Inter Press Service - August 15, 2001
Ranjit Devraj
NEW DELHI, Aug 15 (IPS) - Activists fighting the HIV/AIDS epidemic in India are in increasing danger of being arrested by police and put away for weeks under archaic, British colonial laws on obscenity and homosexuality.
Currently incarcerated are four volunteers of the Naz Foundation International and the Bharosa (trust) who were arrested in Lucknow, capital of northern Uttar Pradesh state, on Jul. 7 under Section 377 of the Indian Penal Code (IPC), which among others criminalises homosexual intercourse.
While the British have long since removed this archaic section from their own penal code, it continues to be valid in India and is regularly used to harass people with a different sexual orientation and those working with them. On Monday, several non-government organisations (NGOs) staged a sit-in strike in the national capital to demand the release of the four volunteers and five other people who were arrested in Lucknow following a raid on the offices of NAZ International and Bharosa.
Following the raid, police in Lucknow announced recovery of "pornographic material" from the premises of the two NGOs and charged those arrested with running a "gay club".
"It is quite natural to find educational material on safe sex and condoms at the premises of a voluntary organisation dealing with HIV/AIDS," said Lok Prakash, a representative of the NFI at Monday's sit-in.
Prakash said the raids were only the latest in a series of repressive measures against NGOs in Uttar Pradesh working in the area of sexual and reproductive health as well as human rights. Uttar Pradesh is India's largest state with a population of 150 million people.
According to Anand Grover, director of the Lawyers' Collective, a New Delhi-based NGO that deals with legal aspects concerning HIV/AIDS, the raids and arrests were discriminatory against sexual minorities and seriously hampered the work of NGOs in containing the HIV/AIDS epidemic.
Men who prefer other men have been identified as a group vulnerable to the virus and organisations which work with this group have to use explicit material for educative purposes, Grover said.
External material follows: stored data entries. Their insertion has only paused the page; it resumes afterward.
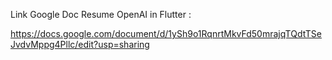 Link Google Doc 
Resume OpenAI in Flutter :

https://docs.google.com/document/d/1ySh9o1RqnrtMkvFd50mrajqTQdtTSeJvdvMppg4Pllc/edit?usp=sharing



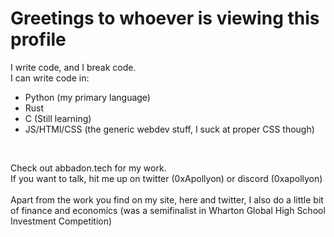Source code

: # Greetings to whoever is viewing this profile
I write code, and I break code.<br>
I can write code in:
- Python (my primary language)
- Rust
- C (Still learning)
- JS/HTMl/CSS (the generic webdev stuff, I suck at proper CSS though)
<br>

Check out abbadon.tech for my work. <br>
If you want to talk, hit me up on twitter (0xApollyon) or discord (0xapollyon)<br><br>
Apart from the work you find on my site, here and twitter, I also do a little bit of finance and economics (was a semifinalist in Wharton Global High School Investment Competition)
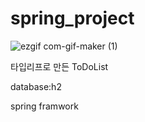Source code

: # spring_project
![ezgif com-gif-maker (1)](https://user-images.githubusercontent.com/52907198/178273616-09209937-053c-445b-a26b-807118d5284c.gif)

타입리프로 만든 ToDoList

database:h2

spring framwork
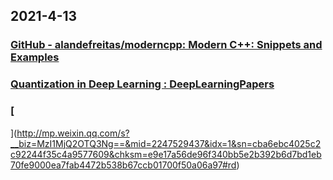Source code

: 
## 2021-4-13

### [GitHub - alandefreitas/moderncpp: Modern C++: Snippets and Examples](https://github.com/alandefreitas/moderncpp)

### [Quantization in Deep Learning : DeepLearningPapers](https://www.reddit.com/r/DeepLearningPapers/comments/mi2bnu/quantization_in_deep_learning/)

### [
](http://mp.weixin.qq.com/s?__biz=MzI1MjQ2OTQ3Ng==&mid=2247529437&idx=1&sn=cba6ebc4025c2c92244f35c4a9577609&chksm=e9e17a56de96f340bb5e2b392b6d7bd1eb70fe9000ea7fab4472b538b67ccb01700f50a06a97#rd)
"If you are to communicate messages, you cannot do it without such material -- by seizing such material as pornographic and obscene amounts to denial of the right to accurate information and pushes the HIV/AIDS epidemic underground," Grover said.
The arrests appeared to contradict the 'targeted intervention' strategy for the year-old, second phase of the World Bank-funded National AIDS Control Programme (NACP), which provides for identifying groups vulnerable to HIV and peer education and outreach among these groups.
In fact, a third of the 229 million U.S. dollars that is to be spent on the second phase, in which the U.S. Agency for International Development (USAID) and the British Department for International Development (DfID) are major contributors, is earmarked for 'targeted interventions for high risk groups.'
During the United Nations General Assembly on AIDS (UNGASS) in New York, last month, the Indian delegation expressly recognised homosexuals as a marginalised community that is critically affected by the epidemic and deserves support.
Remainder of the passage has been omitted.